**TASK DETAILS:**
Collect every line in the records below that contains the word "similar".

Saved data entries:
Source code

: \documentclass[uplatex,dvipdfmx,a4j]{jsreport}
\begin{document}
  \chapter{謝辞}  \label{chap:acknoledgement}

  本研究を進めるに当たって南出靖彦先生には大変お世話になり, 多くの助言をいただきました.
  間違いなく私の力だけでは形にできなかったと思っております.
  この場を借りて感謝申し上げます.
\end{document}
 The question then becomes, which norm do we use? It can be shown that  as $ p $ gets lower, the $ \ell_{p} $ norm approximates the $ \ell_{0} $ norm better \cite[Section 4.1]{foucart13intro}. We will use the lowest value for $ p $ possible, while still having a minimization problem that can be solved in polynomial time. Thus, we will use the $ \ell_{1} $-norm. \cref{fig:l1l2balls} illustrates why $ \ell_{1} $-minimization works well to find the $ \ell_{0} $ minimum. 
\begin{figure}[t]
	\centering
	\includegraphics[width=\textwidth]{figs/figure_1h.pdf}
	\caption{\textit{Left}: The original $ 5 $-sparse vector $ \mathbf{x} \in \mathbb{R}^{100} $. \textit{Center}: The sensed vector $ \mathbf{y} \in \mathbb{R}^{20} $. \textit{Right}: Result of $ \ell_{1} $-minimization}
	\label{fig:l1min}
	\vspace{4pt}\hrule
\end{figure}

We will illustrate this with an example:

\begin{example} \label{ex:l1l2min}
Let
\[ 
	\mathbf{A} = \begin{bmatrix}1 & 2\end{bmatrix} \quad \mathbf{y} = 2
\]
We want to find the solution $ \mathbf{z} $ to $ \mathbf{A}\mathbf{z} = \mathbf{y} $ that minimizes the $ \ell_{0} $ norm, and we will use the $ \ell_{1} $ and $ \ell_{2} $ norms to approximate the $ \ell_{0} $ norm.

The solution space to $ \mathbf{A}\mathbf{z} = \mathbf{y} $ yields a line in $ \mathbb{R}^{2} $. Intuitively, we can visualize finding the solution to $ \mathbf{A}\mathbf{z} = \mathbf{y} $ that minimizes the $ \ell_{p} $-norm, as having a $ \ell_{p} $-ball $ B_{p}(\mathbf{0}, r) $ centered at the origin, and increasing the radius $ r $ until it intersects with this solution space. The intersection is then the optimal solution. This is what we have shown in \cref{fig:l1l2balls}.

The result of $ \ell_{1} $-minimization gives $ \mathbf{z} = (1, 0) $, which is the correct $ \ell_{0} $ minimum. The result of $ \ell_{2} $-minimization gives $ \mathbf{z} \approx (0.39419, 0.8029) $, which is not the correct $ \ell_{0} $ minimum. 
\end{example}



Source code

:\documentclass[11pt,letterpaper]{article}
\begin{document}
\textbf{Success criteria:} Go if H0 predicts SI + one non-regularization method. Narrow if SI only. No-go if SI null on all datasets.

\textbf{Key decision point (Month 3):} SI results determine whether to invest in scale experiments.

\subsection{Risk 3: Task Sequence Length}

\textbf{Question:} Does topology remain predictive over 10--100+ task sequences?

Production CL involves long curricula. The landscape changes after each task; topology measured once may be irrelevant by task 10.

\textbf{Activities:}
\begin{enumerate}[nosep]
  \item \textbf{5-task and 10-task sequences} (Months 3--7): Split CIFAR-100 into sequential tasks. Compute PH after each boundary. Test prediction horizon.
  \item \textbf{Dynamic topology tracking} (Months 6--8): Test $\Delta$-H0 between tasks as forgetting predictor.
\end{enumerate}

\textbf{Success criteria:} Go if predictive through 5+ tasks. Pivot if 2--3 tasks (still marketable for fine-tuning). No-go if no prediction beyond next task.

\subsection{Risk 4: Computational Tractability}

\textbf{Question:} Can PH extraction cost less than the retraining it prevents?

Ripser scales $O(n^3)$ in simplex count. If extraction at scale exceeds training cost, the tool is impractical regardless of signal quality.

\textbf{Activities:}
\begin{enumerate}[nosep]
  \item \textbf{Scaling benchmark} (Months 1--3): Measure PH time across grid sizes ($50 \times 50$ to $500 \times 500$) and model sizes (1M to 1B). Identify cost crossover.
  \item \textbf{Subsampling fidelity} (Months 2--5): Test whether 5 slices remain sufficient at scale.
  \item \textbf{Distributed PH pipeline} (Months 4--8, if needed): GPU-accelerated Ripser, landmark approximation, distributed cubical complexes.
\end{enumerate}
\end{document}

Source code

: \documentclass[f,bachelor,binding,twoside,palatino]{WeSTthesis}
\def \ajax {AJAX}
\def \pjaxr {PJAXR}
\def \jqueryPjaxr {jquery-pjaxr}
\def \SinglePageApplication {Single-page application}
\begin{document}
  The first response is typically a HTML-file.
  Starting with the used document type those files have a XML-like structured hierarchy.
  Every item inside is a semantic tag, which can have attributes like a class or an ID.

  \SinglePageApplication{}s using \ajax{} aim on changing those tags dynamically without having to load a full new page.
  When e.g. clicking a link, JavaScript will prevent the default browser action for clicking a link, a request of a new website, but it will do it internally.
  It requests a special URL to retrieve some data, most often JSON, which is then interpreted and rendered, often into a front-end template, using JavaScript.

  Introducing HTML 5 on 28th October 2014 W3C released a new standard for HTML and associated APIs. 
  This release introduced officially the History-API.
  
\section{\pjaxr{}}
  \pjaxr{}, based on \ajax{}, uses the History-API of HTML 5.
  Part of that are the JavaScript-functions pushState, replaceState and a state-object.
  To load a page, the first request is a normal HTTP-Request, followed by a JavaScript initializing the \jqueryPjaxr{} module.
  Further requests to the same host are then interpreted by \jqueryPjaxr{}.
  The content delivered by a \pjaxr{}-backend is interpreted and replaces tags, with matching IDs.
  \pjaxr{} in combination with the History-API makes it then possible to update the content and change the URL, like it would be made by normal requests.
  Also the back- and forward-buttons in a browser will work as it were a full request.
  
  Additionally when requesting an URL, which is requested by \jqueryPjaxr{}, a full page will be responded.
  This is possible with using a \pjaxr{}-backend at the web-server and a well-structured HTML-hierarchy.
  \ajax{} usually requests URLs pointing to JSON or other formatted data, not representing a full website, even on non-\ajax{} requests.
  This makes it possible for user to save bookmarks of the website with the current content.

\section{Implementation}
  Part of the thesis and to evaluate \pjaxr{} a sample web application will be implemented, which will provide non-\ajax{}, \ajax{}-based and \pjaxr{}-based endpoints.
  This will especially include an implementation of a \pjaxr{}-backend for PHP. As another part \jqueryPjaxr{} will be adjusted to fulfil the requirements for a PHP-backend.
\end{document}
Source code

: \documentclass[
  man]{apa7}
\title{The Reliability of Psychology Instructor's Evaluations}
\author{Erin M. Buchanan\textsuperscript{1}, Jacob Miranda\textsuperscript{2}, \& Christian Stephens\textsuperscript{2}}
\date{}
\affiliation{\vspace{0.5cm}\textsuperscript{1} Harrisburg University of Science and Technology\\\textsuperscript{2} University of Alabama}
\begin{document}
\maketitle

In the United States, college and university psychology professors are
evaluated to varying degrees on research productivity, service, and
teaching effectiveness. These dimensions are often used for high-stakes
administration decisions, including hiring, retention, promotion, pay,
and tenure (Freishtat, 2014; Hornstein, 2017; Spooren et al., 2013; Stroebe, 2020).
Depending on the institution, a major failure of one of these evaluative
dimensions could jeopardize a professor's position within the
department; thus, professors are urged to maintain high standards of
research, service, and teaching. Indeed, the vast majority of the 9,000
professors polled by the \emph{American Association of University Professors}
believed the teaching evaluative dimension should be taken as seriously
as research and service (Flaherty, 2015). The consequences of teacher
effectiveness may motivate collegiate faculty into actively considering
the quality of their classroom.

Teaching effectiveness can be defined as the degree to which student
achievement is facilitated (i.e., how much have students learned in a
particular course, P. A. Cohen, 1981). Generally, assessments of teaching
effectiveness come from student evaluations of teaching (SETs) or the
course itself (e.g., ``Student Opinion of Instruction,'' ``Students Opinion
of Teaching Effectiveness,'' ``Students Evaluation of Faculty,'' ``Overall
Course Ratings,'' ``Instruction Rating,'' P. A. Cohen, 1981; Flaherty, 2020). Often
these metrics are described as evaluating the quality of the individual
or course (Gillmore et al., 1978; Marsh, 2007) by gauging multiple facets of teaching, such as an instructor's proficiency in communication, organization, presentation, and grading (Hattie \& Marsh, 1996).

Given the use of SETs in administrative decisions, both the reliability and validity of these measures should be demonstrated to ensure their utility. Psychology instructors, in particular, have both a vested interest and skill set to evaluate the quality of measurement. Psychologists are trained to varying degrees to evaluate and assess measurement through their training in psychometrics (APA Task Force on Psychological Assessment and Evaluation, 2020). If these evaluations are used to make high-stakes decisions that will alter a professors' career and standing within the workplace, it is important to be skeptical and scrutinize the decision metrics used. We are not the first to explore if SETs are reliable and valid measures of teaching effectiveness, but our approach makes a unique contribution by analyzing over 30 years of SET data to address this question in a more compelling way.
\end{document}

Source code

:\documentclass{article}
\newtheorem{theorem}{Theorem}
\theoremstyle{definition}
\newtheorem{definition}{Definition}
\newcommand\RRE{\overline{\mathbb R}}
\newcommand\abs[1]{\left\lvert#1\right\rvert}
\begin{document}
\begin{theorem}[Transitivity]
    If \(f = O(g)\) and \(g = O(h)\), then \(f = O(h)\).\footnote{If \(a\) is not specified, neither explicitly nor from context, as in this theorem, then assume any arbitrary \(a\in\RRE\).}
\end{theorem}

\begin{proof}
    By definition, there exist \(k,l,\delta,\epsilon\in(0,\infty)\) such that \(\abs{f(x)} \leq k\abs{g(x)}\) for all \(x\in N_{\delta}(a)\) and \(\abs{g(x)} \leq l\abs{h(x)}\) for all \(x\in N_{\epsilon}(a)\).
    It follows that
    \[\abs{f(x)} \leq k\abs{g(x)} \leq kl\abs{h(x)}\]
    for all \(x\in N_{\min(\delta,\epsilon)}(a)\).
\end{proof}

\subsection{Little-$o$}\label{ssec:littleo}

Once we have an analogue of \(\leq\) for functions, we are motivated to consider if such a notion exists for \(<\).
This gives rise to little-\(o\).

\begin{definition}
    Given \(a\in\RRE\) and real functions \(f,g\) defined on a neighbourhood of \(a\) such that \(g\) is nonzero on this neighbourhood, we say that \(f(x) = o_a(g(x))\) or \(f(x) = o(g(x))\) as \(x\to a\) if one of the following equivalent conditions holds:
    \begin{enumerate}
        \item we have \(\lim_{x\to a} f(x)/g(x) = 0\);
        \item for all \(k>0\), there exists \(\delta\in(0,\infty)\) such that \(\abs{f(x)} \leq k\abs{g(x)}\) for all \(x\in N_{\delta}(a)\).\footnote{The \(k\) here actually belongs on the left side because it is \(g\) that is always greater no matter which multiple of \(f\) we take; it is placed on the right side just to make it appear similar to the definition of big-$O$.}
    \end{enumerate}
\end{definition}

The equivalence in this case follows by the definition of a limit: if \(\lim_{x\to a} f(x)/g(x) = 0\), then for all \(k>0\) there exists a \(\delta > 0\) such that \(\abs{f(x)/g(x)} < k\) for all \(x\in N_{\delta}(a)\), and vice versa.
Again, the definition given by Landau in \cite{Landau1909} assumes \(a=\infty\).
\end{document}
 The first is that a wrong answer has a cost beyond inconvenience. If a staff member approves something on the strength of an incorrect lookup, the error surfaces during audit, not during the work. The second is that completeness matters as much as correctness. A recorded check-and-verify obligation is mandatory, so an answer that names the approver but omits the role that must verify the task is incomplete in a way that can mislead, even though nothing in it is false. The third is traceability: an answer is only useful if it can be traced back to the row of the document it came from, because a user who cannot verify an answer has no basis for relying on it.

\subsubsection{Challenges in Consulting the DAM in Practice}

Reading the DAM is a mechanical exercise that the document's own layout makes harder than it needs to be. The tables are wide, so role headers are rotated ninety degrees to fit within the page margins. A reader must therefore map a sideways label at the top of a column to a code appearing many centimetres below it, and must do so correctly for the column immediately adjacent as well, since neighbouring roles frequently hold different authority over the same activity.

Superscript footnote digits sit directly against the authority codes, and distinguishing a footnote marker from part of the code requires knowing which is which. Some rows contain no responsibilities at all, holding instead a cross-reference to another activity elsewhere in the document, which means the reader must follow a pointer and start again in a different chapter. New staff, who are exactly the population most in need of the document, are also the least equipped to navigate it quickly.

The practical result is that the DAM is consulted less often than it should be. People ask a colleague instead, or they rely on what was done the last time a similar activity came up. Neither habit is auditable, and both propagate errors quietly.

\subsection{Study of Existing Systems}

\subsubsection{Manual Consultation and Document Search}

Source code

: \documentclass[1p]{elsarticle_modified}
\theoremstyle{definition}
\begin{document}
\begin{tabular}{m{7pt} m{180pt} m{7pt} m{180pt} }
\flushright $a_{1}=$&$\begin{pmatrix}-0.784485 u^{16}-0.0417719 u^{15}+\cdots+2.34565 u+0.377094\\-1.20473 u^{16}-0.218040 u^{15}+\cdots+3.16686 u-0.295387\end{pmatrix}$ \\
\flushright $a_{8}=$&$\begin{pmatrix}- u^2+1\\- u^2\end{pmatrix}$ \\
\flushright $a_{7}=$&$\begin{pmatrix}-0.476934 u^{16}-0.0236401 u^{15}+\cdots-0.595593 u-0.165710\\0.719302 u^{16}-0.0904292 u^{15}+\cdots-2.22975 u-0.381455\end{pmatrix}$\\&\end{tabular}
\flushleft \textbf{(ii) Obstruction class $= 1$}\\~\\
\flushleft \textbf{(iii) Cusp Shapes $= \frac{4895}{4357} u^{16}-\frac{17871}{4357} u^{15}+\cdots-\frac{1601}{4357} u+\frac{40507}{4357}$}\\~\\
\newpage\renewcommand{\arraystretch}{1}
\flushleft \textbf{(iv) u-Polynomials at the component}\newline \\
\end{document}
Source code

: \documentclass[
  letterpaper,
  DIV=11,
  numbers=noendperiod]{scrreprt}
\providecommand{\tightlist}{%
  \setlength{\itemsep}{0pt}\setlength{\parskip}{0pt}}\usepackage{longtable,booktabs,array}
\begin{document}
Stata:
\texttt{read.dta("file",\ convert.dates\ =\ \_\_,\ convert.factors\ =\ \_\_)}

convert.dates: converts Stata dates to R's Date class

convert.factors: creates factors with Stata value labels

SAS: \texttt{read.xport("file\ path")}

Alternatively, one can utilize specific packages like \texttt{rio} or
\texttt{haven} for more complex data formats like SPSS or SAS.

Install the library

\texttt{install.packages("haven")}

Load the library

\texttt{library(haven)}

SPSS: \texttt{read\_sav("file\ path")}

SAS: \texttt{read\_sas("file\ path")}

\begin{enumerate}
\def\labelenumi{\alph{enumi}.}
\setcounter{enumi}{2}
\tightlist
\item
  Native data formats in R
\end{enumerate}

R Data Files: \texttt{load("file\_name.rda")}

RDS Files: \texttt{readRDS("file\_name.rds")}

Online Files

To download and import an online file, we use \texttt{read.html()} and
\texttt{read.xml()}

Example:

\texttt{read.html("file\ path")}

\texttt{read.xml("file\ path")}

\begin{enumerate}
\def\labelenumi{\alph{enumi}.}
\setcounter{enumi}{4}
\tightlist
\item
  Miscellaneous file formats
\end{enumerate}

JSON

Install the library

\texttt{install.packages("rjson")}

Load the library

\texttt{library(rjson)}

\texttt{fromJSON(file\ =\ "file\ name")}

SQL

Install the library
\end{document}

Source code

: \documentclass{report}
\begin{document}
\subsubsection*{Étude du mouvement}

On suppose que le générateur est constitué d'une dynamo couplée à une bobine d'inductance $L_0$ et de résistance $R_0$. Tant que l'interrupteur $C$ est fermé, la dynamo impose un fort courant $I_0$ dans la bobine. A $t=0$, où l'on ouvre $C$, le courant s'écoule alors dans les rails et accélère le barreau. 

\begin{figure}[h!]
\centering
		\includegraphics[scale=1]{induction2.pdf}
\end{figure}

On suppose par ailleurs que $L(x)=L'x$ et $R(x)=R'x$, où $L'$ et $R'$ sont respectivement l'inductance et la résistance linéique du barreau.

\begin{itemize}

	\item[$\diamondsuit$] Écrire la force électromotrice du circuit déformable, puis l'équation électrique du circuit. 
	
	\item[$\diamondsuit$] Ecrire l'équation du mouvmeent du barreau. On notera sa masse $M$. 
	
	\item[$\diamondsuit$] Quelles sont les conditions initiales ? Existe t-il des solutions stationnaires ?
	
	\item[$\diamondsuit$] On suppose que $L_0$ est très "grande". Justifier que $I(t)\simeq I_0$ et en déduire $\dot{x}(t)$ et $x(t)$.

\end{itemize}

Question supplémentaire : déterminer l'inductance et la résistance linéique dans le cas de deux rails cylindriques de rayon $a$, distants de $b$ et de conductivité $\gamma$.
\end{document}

**SOLUTION:**
        \item for all \(k>0\), there exists \(\delta\in(0,\infty)\) such that \(\abs{f(x)} \leq k\abs{g(x)}\) for all \(x\in N_{\delta}(a)\).\footnote{The \(k\) here actually belongs on the left side because it is \(g\) that is always greater no matter which multiple of \(f\) we take; it is placed on the right side just to make it appear similar to the definition of big-$O$.}
The practical result is that the DAM is consulted less often than it should be. People ask a colleague instead, or they rely on what was done the last time a similar activity came up. Neither habit is auditable, and both propagate errors quietly.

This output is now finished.